Maddie and I found the bottled water on a trip to New York while visiting the cafeteria at the Fashion Institute of Technology. As an upcoming high school senior, she doesn’t have a clue what she wants to study in college, but when someone asked what stimulates her intellectually and she said, “I just want to wear pretty clothes and live in New York,” I thought FIT might be a good fit for her. So far it’s just a good source for unique bottled water—only not for free.

For a seed mosaic project, I tried to get a wide variety of unique seeds from a mail-order company my food co-op does business with—no response. Same with an incredibly cute and inventive lightning bug flashlight, and a sheet of beautiful flower stickers.

But when one arena of my life is down in the dumps it’s so nice when it’s balanced out by good in other areas—and right now that’s good books and old buddies.

A lot of books are forgettable—kind of like junk food that fails to nourish. Eat an outstanding meal, whether at a fancy, expensive restaurant or a humble gathering of good friends, and the memory stays with you. It’s real and it’s good and it’s meaningful, especially when surrounded by people you love.

Because my life falls apart when I become immersed in a good book, I have to limit my selections and choose wisely. If I’m going to be a book slut I want to be doing it for a good cause, not a dose of Doritos. I don’t have time to read everything I want so I like to make what I read count. Oh, I read marshmallow fluff every now and then, just like I eat Cheetoes and too much chocolate, but I don’t feel so good afterward.

But the books I’ve read recently are substantial, full of fiber and flavor.

I think the latest string started off with Steve Amick’s “The Lake, the River and the Other Lake” and has continued with The Glass Castle by Jeannette Walls (reminiscent of Frank McCourt’s Angela’s Ashes and The Liars’ Club by Mary Karr).

“The Glass Castle” was so good, I read way into the night, unable to put it down until David banged on the floor at 4 a.m. He made such a clamor I thought he fell out of bed, so I ran upstairs to check on him and decided I might as well go to bed since I was upstairs anyway.

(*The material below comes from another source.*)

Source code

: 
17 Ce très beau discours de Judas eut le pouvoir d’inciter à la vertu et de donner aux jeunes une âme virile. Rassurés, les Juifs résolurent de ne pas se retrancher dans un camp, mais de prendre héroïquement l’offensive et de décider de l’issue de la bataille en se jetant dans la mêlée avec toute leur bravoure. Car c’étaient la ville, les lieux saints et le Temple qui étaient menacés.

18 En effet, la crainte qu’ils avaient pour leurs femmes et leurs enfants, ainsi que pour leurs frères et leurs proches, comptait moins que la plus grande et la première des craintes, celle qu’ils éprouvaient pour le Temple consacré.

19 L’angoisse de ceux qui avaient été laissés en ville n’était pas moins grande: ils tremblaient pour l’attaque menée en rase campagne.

And just last week, I finished “Luncheonette” by Steven Sorrentino, a memoir that takes place in New Jersey, but it's very New York and ethnic and has the funniest character, Dolores, a waitress at the luncheonette.

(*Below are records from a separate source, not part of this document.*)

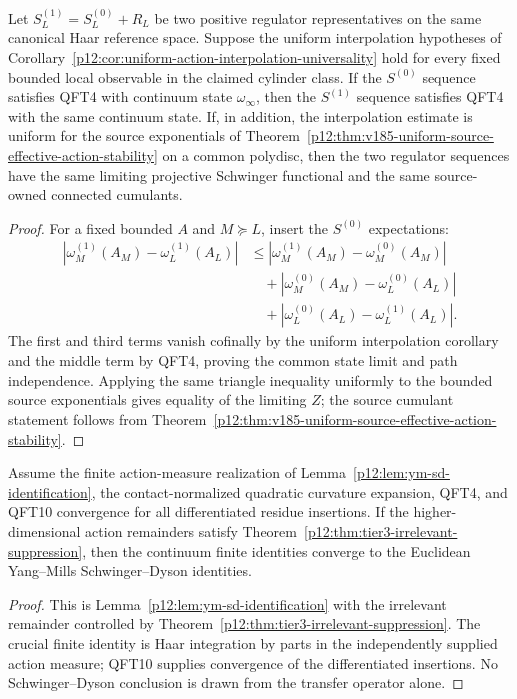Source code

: \documentclass[12pt,a4paper]{article}
\begin{document}
\begin{corollary}
\label{p12:cor:v185-universality-inherits-continuum-state}
Let $S_L^{(1)}=S_L^{(0)}+R_L$ be two positive regulator representatives on
the same canonical Haar reference space.  Suppose the uniform interpolation
hypotheses of Corollary~\ref{p12:cor:uniform-action-interpolation-universality}
hold for every fixed bounded local observable in the claimed cylinder class.
If the $S^{(0)}$ sequence satisfies QFT4 with continuum state $\omega_\infty$,
then the $S^{(1)}$ sequence satisfies QFT4 with the same continuum state.
If, in addition, the interpolation estimate is uniform for the source
exponentials of Theorem~\ref{p12:thm:v185-uniform-source-effective-action-stability}
on a common polydisc, then the two regulator sequences have the same limiting
projective Schwinger functional and the same source-owned connected cumulants.
\end{corollary}
\begin{proof}
For a fixed bounded $A$ and $M\succeq L$, insert the $S^{(0)}$ expectations:
\[
 \begin{aligned}
 |\omega_M^{(1)}(A_M)-\omega_L^{(1)}(A_L)|
 &\le |\omega_M^{(1)}(A_M)-\omega_M^{(0)}(A_M)|\\
 &\quad+|\omega_M^{(0)}(A_M)-\omega_L^{(0)}(A_L)|\\
 &\quad+|\omega_L^{(0)}(A_L)-\omega_L^{(1)}(A_L)|.
 \end{aligned}
\]
The first and third terms vanish cofinally by the uniform interpolation
corollary and the middle term by QFT4, proving the common state limit and path
independence.  Applying the same triangle inequality uniformly to the bounded
source exponentials gives equality of the limiting $\widehat Z$; the source
cumulant statement follows from
Theorem~\ref{p12:thm:v185-uniform-source-effective-action-stability}.
\end{proof}

\begin{theorem}
\label{p12:thm:tier3-sd-from-ucs}
Assume the finite action-measure realization of Lemma~\ref{p12:lem:ym-sd-identification}, the contact-normalized quadratic curvature expansion, QFT4, and QFT10 convergence for all differentiated residue insertions.  If the higher-dimensional action remainders satisfy Theorem~\ref{p12:thm:tier3-irrelevant-suppression}, then the continuum finite identities converge to the Euclidean Yang--Mills Schwinger--Dyson identities.
\end{theorem}
\begin{proof}
This is Lemma~\ref{p12:lem:ym-sd-identification} with the irrelevant remainder controlled by Theorem~\ref{p12:thm:tier3-irrelevant-suppression}.  The crucial finite identity is Haar integration by parts in the independently supplied action measure; QFT10 supplies convergence of the differentiated insertions.  No Schwinger--Dyson conclusion is drawn from the transfer operator alone.
\end{proof}
\end{document}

It was so good I didn't want to return to reality after reading it so I dilly dallied over the acknowledgments in the back of the book. It was the Fourth of July and I was being a book slut. I should have been making food for a potluck party and I should have been proofreading Observer copy, but it was such a good book I had to finish it.

Midway through the acknowledgments, all of a sudden I’m reading, "I am so grateful to Stuart Krichevsky, my agent...."  “Stuart Krichevsky!” I yell out loud and nearly fall off the couch. How many Stuart Krichevskys can there be, I wonder. My google search produces photos that could obviously be the grown-up version of the Stuart Krichevsky I went to high school with. What a hoot! So I email him off his website and he writes back, happy that I've written him since he's not really kept in contact with anybody from high school.

And it’s not just the unexpected blast from the past of Stuart. In April I saw Stuart’s best buddy, Steve, in June I bumped into Richard, an old college boyfriend. Last week, college friends Pam and Merle stopped by and this weekend I’ll be meeting up with my high school friend Sondra, who will be in Michigan for a wedding.

But connecting with Stuart tops all. It’s like a reward for being a book slut and a validation of the line I’ve quoted before: Time you enjoy wasting is not wasted time.

Now, if I could parlay that “good book and old buddy” encounter into getting some kind of freebie for the summer reading program, I’d really know my luck as changed.